Conrad: My main influence would have to be the only composition teacher I have ever had, Karel Husa. After Karel, who I adore, I would have to say that I have been influenced by every note of music ever written and every sound I have ever heard. Which includes the pitches and timbres and cadences of every spoken sentence.
Ticket: Your liner notes to "Visions" explain your approach to each of the songs. Is there a process by which you translate those "concrete" verbal thoughts into musical compositional elements?
Conrad: I would not say that I thought about it consciously at all. I had an image before me -- for instance the Cathedrals of Light of Vision V. -- and then I wrote notes that sounded like bells. I began piano at the age of five years old, and perhaps because of that early training, music is more my first language. If anything, I am translating the words of music back into sentences, spoken words, as I live my life. Inwardly I am hearing music, not words.

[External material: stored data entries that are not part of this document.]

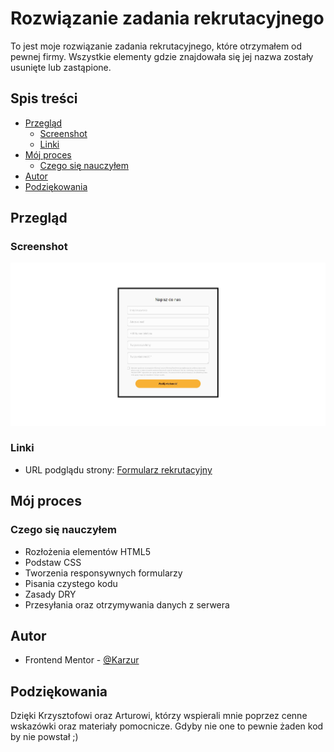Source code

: # Rozwiązanie zadania rekrutacyjnego

To jest moje rozwiązanie zadania rekrutacyjnego, które otrzymałem od pewnej firmy. Wszystkie elementy gdzie znajdowała się jej nazwa zostały usunięte lub zastąpione.

## Spis treści

- [Przegląd](#przegląd)
  - [Screenshot](#screenshot)
  - [Linki](#linki)
- [Mój proces](#mój-proces)
  - [Czego się nauczyłem](#czego-się-nauczyłem)
- [Autor](#autor)
- [Podziękowania](#podziękowania)

## Przegląd

### Screenshot

![Podgląd ukończonej strony](./images/finished-project.JPG)

### Linki

- URL podglądu strony: [Formularz rekrutacyjny](https://rekrutacja.vercel.app)

## Mój proces

### Czego się nauczyłem

- Rozłożenia elementów HTML5
- Podstaw CSS
- Tworzenia responsywnych formularzy
- Pisania czystego kodu
- Zasady DRY
- Przesyłania oraz otrzymywania danych z serwera

## Autor

- Frontend Mentor - [@Karzur](https://www.frontendmentor.io/profile/Karzur)

## Podziękowania

Dzięki Krzysztofowi oraz Arturowi, którzy wspierali mnie poprzez cenne wskazówki oraz materiały pomocnicze. Gdyby nie one to pewnie żaden kod by nie powstał ;)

So the images easily translated themselves into music, all on their own. In our first rehearsal of Vision IV. -- Winter Birds -- the cats came in from the kitchen. They had been listening to us rehearse for months, and that was the only time they came into the living room, where we were rehearsing. Usually the sound of the flute is too much for them. I guess they were looking for the bird.
Ticket: What was it like to revisit your older pieces for "Early Songs"? How would you say your approach to composing has changed since then?
Conrad: To revisit those early songs was to bask in the voices of Louise McConnell and Graham Stewart. As I mention in the program notes, the master tape was lost, and Al Grunwell and I were working off of a stack of copies, trying to choose the best ones to use for the CD. It took us almost a year to make our final decisions. And in that time we kept unearthing new copies, and comparing them. So I was living in those songs and in Louise and Graham's voices for almost a year. Quite an experience! Louise's voice and phrasing is almost chillingly beautiful, especially in the tonal tunes. That these two singers could so easily find the pitches of my songs is also extraordinary. When I gave concerts in NYC I worked with professional singers, and none of them could find the pitches. After a few performances, I stopped giving song concerts in NYC and starting writing instrumental music to perform there instead.
Louise's range was astonishing. Because of her range and abilities I could endlessly experiment.
My approach to composing has in some ways changed entirely -- and in other ways has not changed at all. So this could be a very long conversation. You could say that I completely exhausted the style I used in the early songs. I accomplished what I wanted to accomplish, I expressed what I wanted to express. And now I am experimenting with a different language, different words, different sounds. Sometimes, often, I miss those early days, the clarity and the simplicity of that sort of writing. But one cannot go back, one must go forward. In my case, going forward means to become more traditional, more tonal. Generally, that is not the case, composers usually stretch forms and tonalities as they get older. On the other hand, I still might have many years of living and composing before me. And in those years I might return to that early style of writing -- at least here and there. I don't know. Those early songs are so precious to me, it would seem almost like ruining something very beautiful to go back now. Almost as though that ground was sacred and should not be walked on.
Ticket: What projects do you have coming up in the future?
Conrad: You would not have room in this entire newspaper for me to answer that. I have an endless list, because music and creativity themselves are endless. Right now I am writing a three movement cycle for choir and orchestra. I want to record more of my piano pieces. More of the songs. Finish the "Images" I began for flute, harp and viola. Orchestrate another piece for choir and solists and orchestra that is already written. Do more recordings of my music, so that future musicians will have an idea of how I would like my music played.